I have started at a new gym. I had continued to support my old gym through CoVid on Zoom and then their shift to a new place in Camberwell out of loyalty, but I was continually battling with a tight thigh and hip. Everything was different. It didn’t seem to be working for me anymore. The circuit training had always been so personal and effective but I finally decided that continuing the same routines was not helping and it was time to change. I decided to try the new super gym down the road. It was close and had lots of classes, as well as the circuit and weight training and cycling. I was really interested in trying Yoga again and Pilates to stretch and gain flexibility. I have tried reformer Pilates, Barre Pilates, Yin Yoga( bliss), Hot Yoga( Vinyasa), Body Balance (yoga, tai chi, Pilates) and loved them all, but gosh they have stretched me literally and figuratively. Another reason why I am tired! I haven’t had time to do the usual weights, and cardio stuff yet. I looked at the fancy machines and felt horrified. The work outs on machines seemed so anonymous, everything I abhorred. However all the teachers have been so friendly and excellent and some of my classes have been very small and personal. I have spruiked the place to a few dog walking people and other gym friends so now there is a nice group of friends going there. It has meant I have received a great deal! Same cost as I used to pay and the stretching has meant no more sore thigh either! It was time for a change but when you have a relationship that change is harder to make.

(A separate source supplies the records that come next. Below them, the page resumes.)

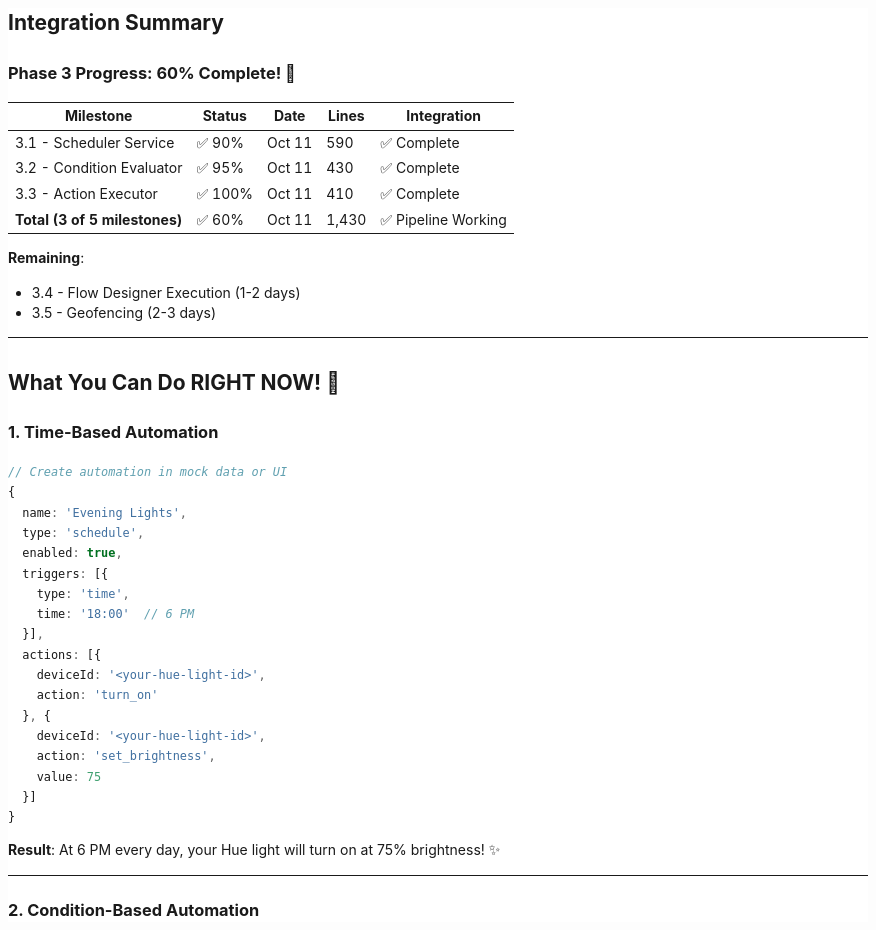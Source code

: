 
## Integration Summary

### Phase 3 Progress: 60% Complete! 🎉

| Milestone                     | Status  | Date   | Lines | Integration         |
| ----------------------------- | ------- | ------ | ----- | ------------------- |
| 3.1 - Scheduler Service       | ✅ 90%  | Oct 11 | 590   | ✅ Complete         |
| 3.2 - Condition Evaluator     | ✅ 95%  | Oct 11 | 430   | ✅ Complete         |
| 3.3 - Action Executor         | ✅ 100% | Oct 11 | 410   | ✅ Complete         |
| **Total (3 of 5 milestones)** | ✅ 60%  | Oct 11 | 1,430 | ✅ Pipeline Working |

**Remaining**:

- 3.4 - Flow Designer Execution (1-2 days)
- 3.5 - Geofencing (2-3 days)

---

## What You Can Do RIGHT NOW! 🎉

### 1. Time-Based Automation

```typescript
// Create automation in mock data or UI
{
  name: 'Evening Lights',
  type: 'schedule',
  enabled: true,
  triggers: [{
    type: 'time',
    time: '18:00'  // 6 PM
  }],
  actions: [{
    deviceId: '<your-hue-light-id>',
    action: 'turn_on'
  }, {
    deviceId: '<your-hue-light-id>',
    action: 'set_brightness',
    value: 75
  }]
}
```

**Result**: At 6 PM every day, your Hue light will turn on at 75% brightness! ✨

---

### 2. Condition-Based Automation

Irene, Bill and I have been planning a road trip around western Victoria in a campervan. We are excited and I feel it will be a good rest. I love to be travelling and freewheeling without too much booked so you have flexibility. We have discovered however that much is booked up ( post CoVid escapees,) and so we have recalibrated our trip from north west commencing to south west, so we can join a tour at Budj Bim National park to see the UNESCO world heritage listed historic eel farming by Indigenous Australians. We are then heading to the Little Desert, the Grampians and the Silo Trail. I am so happy to be travelling again. The weather has moved from glorious Autumn to chilly winter. It will be cold while we trip around. I am taking my warmest sleeping bag!
Today at the dog park one of the young women said she hadn’t slept well. When we enquired whether it was work or personal she revealed that she had an ethical issue at work and her eyes welled up with tears. She is in research and had counselled a student not to include as a contributor someone who had not actually participated in the preparation of the paper. Her boss had another agenda and chastised her but she explained her reasoning and felt there was an ethical issue. We supported her point of view and believed she was correct. She had been brave to stand her ground at work but had started to doubt herself. She is a young woman amongst older workers. They should be defending the integrity of the research. When we walked home together we discussed some strategies to support her arguments that might smooth the issue positively for everyone. When I left her at her gate she asked if I could hug her. I felt privileged to be asked. It was good to have all the different ages at the park contribute their perspectives in accord with her take on the integrity of the matter and I felt glad to be able to support her confidence in herself. The dog owners are as varied as the dogs, but a rich source of good sense and support. It is an enjoyable time in my day-despite Alf’s constant barking if the big dogs get really boisterous! Women supporting women, dogs full of mischief and energy. A great way to start the day.